Over the past decade increased recognition of attention deficit hyperactivity disorder (Swanson et al., 1998) has led to a dramatic increase in the use of methylphenidate (Ritalin, MP), a psychostimulant commonly prescribed to treat this disorder. Despite this widespread use, the mechanisms by which MP exerts its therapeutic effects remain poorly understood. Although a considerable number of preclinical studies have been completed, their interpretation is limited by the fact that i.p. and i.v. routes have been used, whereas the oral route is used clinically. Moreover, most studies have used doses significantly higher (2–15 mg/kg i.v. or 10–50 mg/kg i.p.) than those used clinically in humans (0.3–1 mg/kg; Sprague and Sleator, 1977). Studies with doses that are therapeutically relevant (0.6–10 mg/kg i.p. or s.c.) have predominantly investigated sensitization and tolerance to motor-activating and stereotypic effects of MP (McNamara et al., 1993; Gaytan et al., 1997; McDougall et al., 1999). Higher doses of MP lead to a greater incidence of side effects, including sleep disturbances and irritability in children (Cole, 1975). To our knowledge, the only two studies that have investigated the effects of oral MP in rodents focused on its pharmacokinetic profile in brain and plasma, and not on the concomitant behavioral or neurochemical effects of the drug (Wargin et al., 1983; Patrick et al., 1987).

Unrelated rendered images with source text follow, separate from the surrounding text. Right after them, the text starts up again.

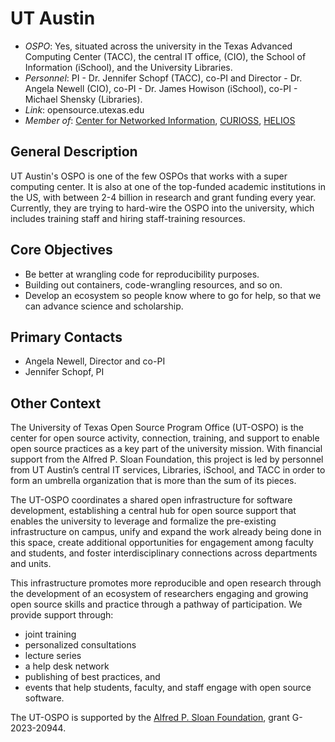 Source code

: # UT Austin

- *OSPO*: Yes, situated across the university in the Texas Advanced Computing Center (TACC), the central IT office, (CIO), the School of Information (iSchool), and the University Libraries.
- *Personnel*: PI - Dr. Jennifer Schopf (TACC), co-PI and Director - Dr. Angela Newell (CIO), co-PI - Dr. James Howison (iSchool), co-PI - Michael Shensky (Libraries).
- *Link*: opensource.utexas.edu
- *Member of*: [Center for Networked Information](https://www.cni.org/), [CURIOSS](https://curioss.org/), [HELIOS](https://www.heliosopen.org/members)

## General Description

UT Austin's OSPO is one of the few OSPOs that works with a super computing center. It is also at one of the top-funded academic institutions in the US, with between 2-4 billion in research and grant funding every year. Currently, they are trying to hard-wire the OSPO into the university, which includes training staff and hiring staff-training resources.

## Core Objectives

- Be better at wrangling code for reproducibility purposes.
- Building out containers, code-wrangling resources, and so on.
- Develop an ecosystem so people know where to go for help, so that we can advance science and scholarship.

## Primary Contacts

- Angela Newell, Director and co-PI
- Jennifer Schopf, PI

## Other Context

The University of Texas Open Source Program Office (UT-OSPO) is the center for open source activity, connection, training, and support to enable open source practices as a key part of the university mission. With financial support from the Alfred P. Sloan Foundation, this project is led by personnel from UT Austin’s central IT services, Libraries, iSchool, and TACC in order to form an umbrella organization that is more than the sum of its pieces.

The UT-OSPO coordinates a shared open infrastructure for software development, establishing a central hub for open source support that enables the university to leverage and formalize the pre-existing infrastructure on campus, unify and expand the work already being done in this space, create additional opportunities for engagement among faculty and students, and foster interdisciplinary connections across departments and units.

This infrastructure promotes more reproducible and open research through the development of an ecosystem of researchers engaging and growing open source skills and practice through a pathway of participation. We provide support through:

- joint training
- personalized consultations
- lecture series
- a help desk network
- publishing of best practices, and
- events that help students, faculty, and staff engage with open source software.

The UT-OSPO is supported by the [Alfred P. Sloan Foundation](http://sloan.org/), grant G-2023-20944.
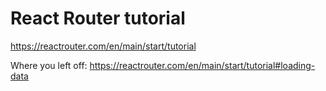 # React Router tutorial

https://reactrouter.com/en/main/start/tutorial

Where you left off:
https://reactrouter.com/en/main/start/tutorial#loading-data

The therapeutic effects of MP as well as its psychostimulant properties are thought to be related to its ability to increase extracellular dopamine (DA) in the mesocorticolimbic system (Castellanos et al., 1996), secondary to blockade of DA transporters (Ritz et al., 1987). Similarly, the reinforcing effects of cocaine and cocaine-like drugs also are associated with their ability to block the DA transporter. This has led to serious concerns regarding the potential reinforcing or addictive properties of MP. However, despite the pharmacological similarities between MP and cocaine, including similar potency at the DA transporter (Volkow et al., 1995; Gatley et al., 1999), its abuse is much less frequent (NIDA-CEWG, 1995) and is mainly restricted to the i.v. or intranasal route of administration with very infrequent oral abuse (Parran and Jasinski, 1991). The rare occurrence of oral abuse is probably related to the slow rate of DA transporter blockade achieved by oral MP because the reinforcing effects of psychostimulant drugs are thought to be related, at least in part, to a rapid rate of binding to DA transporters (Stathis et al., 1995) and subsequently, a rapid increase in synaptic DA (Balster and Schuster, 1973). Thus, although i.v. MP produces a “high”, which cocaine abusers report to be similar to that induced by i.v. cocaine (Wang et al., 1997), oral MP with a slower onset of transporter blockade does not produce a high in normal subjects (Volkow et al., 1998).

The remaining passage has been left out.